Chesapeake Energy Corp. has completed the first phase of its plan to convert its vehicle fleet to run on natural gas, with 800 trucks in its Oklahoma fleet now running on the alternative fuel.
BY JAY F. MARKS jmarks@opubco.com Published: April 6, 2011

Chesapeake Energy Corp. has reached a milestone in its quest to convert its 4,200-vehicle fleet to run on compressed natural gas, the company announced Tuesday.

Chesapeake's 800th natural gas vehicle was completed last week, meaning the company's entire Oklahoma fleet has been modified to run on the alternative fuel.

CEO Aubrey K. McClendon announced the company's plan to switch to CNG in May. Chesapeake intends to convert its entire fleet by 2014.

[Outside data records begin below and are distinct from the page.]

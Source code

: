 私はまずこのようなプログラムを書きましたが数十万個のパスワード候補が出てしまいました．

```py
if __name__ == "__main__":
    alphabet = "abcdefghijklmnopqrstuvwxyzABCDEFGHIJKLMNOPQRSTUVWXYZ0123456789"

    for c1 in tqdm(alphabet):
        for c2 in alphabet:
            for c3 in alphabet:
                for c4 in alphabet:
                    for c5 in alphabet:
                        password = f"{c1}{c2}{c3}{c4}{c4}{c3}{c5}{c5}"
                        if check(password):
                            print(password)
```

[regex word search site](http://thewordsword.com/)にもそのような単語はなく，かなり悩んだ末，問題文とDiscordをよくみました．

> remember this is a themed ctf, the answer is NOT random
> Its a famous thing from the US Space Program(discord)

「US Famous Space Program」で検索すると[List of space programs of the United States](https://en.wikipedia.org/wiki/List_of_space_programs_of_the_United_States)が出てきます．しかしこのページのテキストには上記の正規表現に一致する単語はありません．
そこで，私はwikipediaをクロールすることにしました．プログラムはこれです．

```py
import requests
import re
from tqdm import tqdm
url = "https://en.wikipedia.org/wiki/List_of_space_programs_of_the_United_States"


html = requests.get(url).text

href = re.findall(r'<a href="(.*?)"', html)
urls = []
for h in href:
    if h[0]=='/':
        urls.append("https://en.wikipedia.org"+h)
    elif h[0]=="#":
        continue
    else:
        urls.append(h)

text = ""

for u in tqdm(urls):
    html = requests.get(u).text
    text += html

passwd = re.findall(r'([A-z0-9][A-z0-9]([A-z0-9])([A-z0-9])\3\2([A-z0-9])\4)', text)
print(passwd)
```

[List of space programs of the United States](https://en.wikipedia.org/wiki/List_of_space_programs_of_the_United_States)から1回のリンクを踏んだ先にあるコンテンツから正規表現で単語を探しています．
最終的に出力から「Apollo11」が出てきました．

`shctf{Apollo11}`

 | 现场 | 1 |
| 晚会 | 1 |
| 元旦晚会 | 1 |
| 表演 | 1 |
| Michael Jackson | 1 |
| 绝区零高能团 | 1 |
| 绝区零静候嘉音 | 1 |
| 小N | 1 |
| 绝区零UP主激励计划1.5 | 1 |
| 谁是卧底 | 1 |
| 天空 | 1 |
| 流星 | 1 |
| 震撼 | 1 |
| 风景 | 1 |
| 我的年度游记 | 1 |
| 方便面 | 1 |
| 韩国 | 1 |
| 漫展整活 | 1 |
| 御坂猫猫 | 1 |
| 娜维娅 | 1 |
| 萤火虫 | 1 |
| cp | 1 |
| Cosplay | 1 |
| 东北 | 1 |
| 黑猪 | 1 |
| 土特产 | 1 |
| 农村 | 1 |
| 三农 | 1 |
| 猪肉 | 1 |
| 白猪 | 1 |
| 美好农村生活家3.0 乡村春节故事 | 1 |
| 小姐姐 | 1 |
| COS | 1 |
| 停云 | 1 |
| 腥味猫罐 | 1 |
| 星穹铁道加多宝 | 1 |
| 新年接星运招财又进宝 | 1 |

Phase one of that plan was the conversion of Chesapeake's Oklahoma truck fleet, which will be used by field operations teams overseeing the company's drilling programs in the Anadarko Basin in western Oklahoma.

Switching to natural gas is expected to save Chesapeake at least $11 million a year in fuel costs amid rising gasoline and diesel prices.

Officials noted the price of CNG has remained steady at $1.39 a gallon of gasoline equivalent, despite the volatility in gasoline and diesel costs since the recent turmoil in the Middle East.

“As President (Barack) Obama stated last week, our country can no longer afford to lurch from energy crisis to energy crisis so we must take aggressive actions immediately to begin reducing OPEC oil imports,” McClendon said. “With fuel prices expected to exceed $4 a gallon nationwide as unrest continues in the Middle East, if ever it was time for American-produced natural gas to begin replacing expensive OPEC oil, it is now.”

Obama recently directed federal agencies to ensure by 2015 that all new vehicles purchased for the nation's fleet of 600,000 public vehicles will run on electricity or alternative fuels.

Chesapeake is one of several companies, including AT&T and UPS, to commit to using natural gas to fuel its vehicle fleet. Chesapeake executives are on board as well, with all 15 of the company's senior executives driving natural gas vehicles.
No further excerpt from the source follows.